_Instructions for the task_. Could you copy exactly the lines below, beginning at the line with "A piston accumulator" and stopping after the line with "również przy bezsenności.", with no pictures?

_Source material_.
---*---
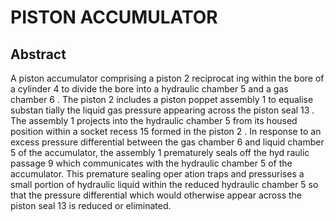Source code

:# PISTON ACCUMULATOR

## Abstract
A piston accumulator comprising a piston 2 reciprocat ing within the bore of a cylinder 4 to divide the bore into a hydraulic chamber 5 and a gas chamber 6 . The piston 2 includes a piston poppet assembly 1 to equalise substan tially the liquid gas pressure appearing across the piston seal 13 . The assembly 1 projects into the hydraulic chamber 5 from its housed position within a socket recess 15 formed in the piston 2 . In response to an excess pressure differential between the gas chamber 6 and liquid chamber 5 of the accumulator, the assembly 1 prematurely seals off the hyd raulic passage 9 which communicates with the hydraulic chamber 5 of the accumulator. This premature sealing oper ation traps and pressurises a small portion of hydraulic liquid within the reduced hydraulic chamber 5 so that the pressure differential which would otherwise appear across the piston seal 13 is reduced or eliminated.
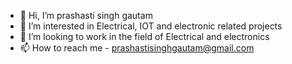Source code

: - 👋 Hi, I’m prashasti singh gautam
- 👀 I’m interested in Electrical, IOT and electronic related projects 
- 💞️ I’m looking to work in the field of Electrical and electronics
- 📫 How to reach me - prashastisinghgautam@gmail.com 

<!---
prashasti25/prashasti25 is a ✨ special ✨ repository because its `README.md` (this file) appears on your GitHub profile.
You can click the Preview link to take a look at your changes.
--->
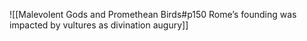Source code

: ![[Malevolent Gods and Promethean Birds#p150 Rome’s founding was impacted by vultures as divination augury]]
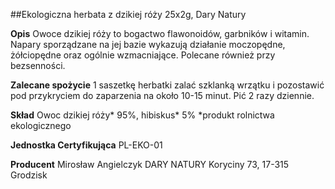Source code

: ##Ekologiczna herbata z dzikiej róży 25x2g, Dary Natury

**Opis** Owoce dzikiej róży to bogactwo flawonoidów, garbników i witamin. Napary sporządzane na jej bazie wykazują działanie moczopędne, żółciopędne oraz ogólnie wzmacniające. Polecane również przy bezsenności.

**Zalecane spożycie** 1 saszetkę herbatki zalać szklanką wrzątku i pozostawić pod przykryciem do zaparzenia na około 10-15 minut. Pić 2 razy dziennie.

**Skład** Owoc dzikiej róży\* 95%, hibiskus\* 5%
\*produkt rolnictwa ekologicznego

**Jednostka Certyfikująca** PL-EKO-01

**Producent** Mirosław Angielczyk DARY NATURY
Koryciny 73, 17-315 Grodzisk
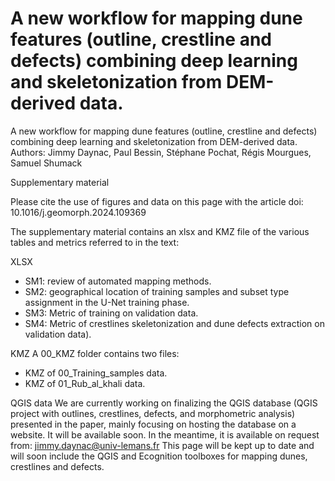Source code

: # A new workflow for mapping dune features (outline, crestline and defects) combining deep learning and skeletonization from DEM-derived data.

A new workflow for mapping dune features (outline, crestline and defects) combining deep learning and skeletonization from DEM-derived data.
Authors: Jimmy Daynac, Paul Bessin, Stéphane Pochat, Régis Mourgues, Samuel Shumack

Supplementary material

Please cite the use of figures and data on this page with the article doi: 10.1016/j.geomorph.2024.109369

The supplementary material contains an xlsx and KMZ file of the various tables and metrics referred to in the text: 

XLSX
- SM1: review of automated mapping methods.
- SM2: geographical location of training samples and subset type assignment in the U-Net training phase.
- SM3: Metric of training on validation data.
- SM4: Metric of crestlines skeletonization and dune defects extraction on validation data).

KMZ
A 00_KMZ folder contains two files: 
- KMZ of 00_Training_samples data.
- KMZ of 01_Rub_al_khali data.

QGIS data
We are currently working on finalizing the QGIS database (QGIS project with outlines, crestlines, defects, and morphometric analysis) presented in the paper, mainly focusing on hosting the database on a website. 
It will be available soon. In the meantime, it is available on request from: jimmy.daynac@univ-lemans.fr
This page will be kept up to date and will soon include the QGIS and Ecognition toolboxes for mapping dunes, crestlines and defects.
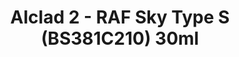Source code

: ---
layout: product
title: "Alclad 2 - RAF Sky Type S (BS381C210) 30ml"
price: "TBA" 
desc: "Metalizer boja"
img_path: "/assets/img/ALCE011.webp"
brand: "N/A"
available: false
special_offer: false
new: false
soon: false
cat: "040000"
subcat: "040300"
subsubcat: "0N/A"
sifra: "ALCE011"
popular: false
spec: false
---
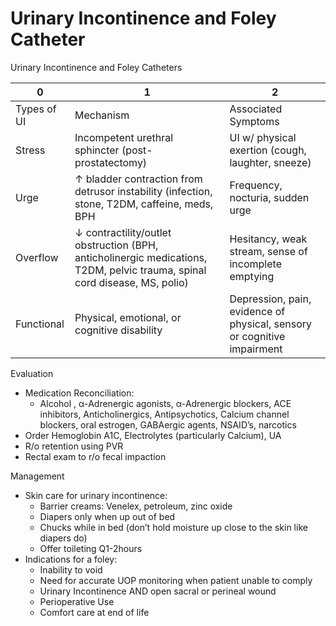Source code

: # Urinary Incontinence and Foley Catheter

Urinary Incontinence and Foley Catheters

| 0           | 1                                                                                                                          | 2                                                                       |
|-------------|----------------------------------------------------------------------------------------------------------------------------|-------------------------------------------------------------------------|
| Types of UI | Mechanism                                                                                                                  | Associated Symptoms                                                     |
| Stress      | Incompetent urethral sphincter (post-prostatectomy)                                                                        | UI w/ physical exertion (cough, laughter, sneeze)                       |
| Urge        | ↑ bladder contraction from detrusor instability (infection, stone, T2DM, caffeine, meds, BPH                               | Frequency, nocturia, sudden urge                                        |
| Overflow    | ↓ contractility/outlet obstruction (BPH, anticholinergic medications, T2DM, pelvic trauma, spinal cord disease, MS, polio) | Hesitancy, weak stream, sense of incomplete emptying                    |
| Functional  | Physical, emotional, or cognitive disability                                                                               | Depression, pain, evidence of physical, sensory or cognitive impairment |

Evaluation

-   Medication Reconciliation:
    -   Alcohol
        , α-Adrenergic agonists, α-Adrenergic blockers, ACE inhibitors,
        Anticholinergics, Antipsychotics, Calcium channel blockers, oral
        estrogen, GABAergic agents, NSAID’s, narcotics
-   Order Hemoglobin A1C, Electrolytes (particularly Calcium), UA
-   R/o retention using PVR
-   Rectal exam to r/o fecal impaction

Management

-   Skin care for urinary incontinence:
    -   Barrier creams: Venelex, petroleum, zinc oxide
    -   Diapers only when up out of bed
    -   Chucks while in bed (don’t hold moisture up close to the skin
        like diapers do)
    -   Offer toileting Q1-2hours
-   Indications for a foley:
    -   Inability to void
    -   Need for accurate UOP monitoring when patient unable to comply
    -   Urinary Incontinence AND open sacral or perineal wound
    -   Perioperative Use
    -   Comfort care at end of life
---*---
_Response_.
A piston accumulator comprising a piston 2 reciprocat ing within the bore of a cylinder 4 to divide the bore into a hydraulic chamber 5 and a gas chamber 6 . The piston 2 includes a piston poppet assembly 1 to equalise substan tially the liquid gas pressure appearing across the piston seal 13 . The assembly 1 projects into the hydraulic chamber 5 from its housed position within a socket recess 15 formed in the piston 2 . In response to an excess pressure differential between the gas chamber 6 and liquid chamber 5 of the accumulator, the assembly 1 prematurely seals off the hyd raulic passage 9 which communicates with the hydraulic chamber 5 of the accumulator. This premature sealing oper ation traps and pressurises a small portion of hydraulic liquid within the reduced hydraulic chamber 5 so that the pressure differential which would otherwise appear across the piston seal 13 is reduced or eliminated.
Source code

: - 👋 Hi, I’m prashasti singh gautam
- 👀 I’m interested in Electrical, IOT and electronic related projects 
- 💞️ I’m looking to work in the field of Electrical and electronics
- 📫 How to reach me - prashastisinghgautam@gmail.com 

<!---
prashasti25/prashasti25 is a ✨ special ✨ repository because its `README.md` (this file) appears on your GitHub profile.
You can click the Preview link to take a look at your changes.
--->
Source code

: ![[Malevolent Gods and Promethean Birds#p150 Rome’s founding was impacted by vultures as divination augury]]
Source code

: ##Ekologiczna herbata z dzikiej róży 25x2g, Dary Natury

**Opis** Owoce dzikiej róży to bogactwo flawonoidów, garbników i witamin. Napary sporządzane na jej bazie wykazują działanie moczopędne, żółciopędne oraz ogólnie wzmacniające. Polecane również przy bezsenności.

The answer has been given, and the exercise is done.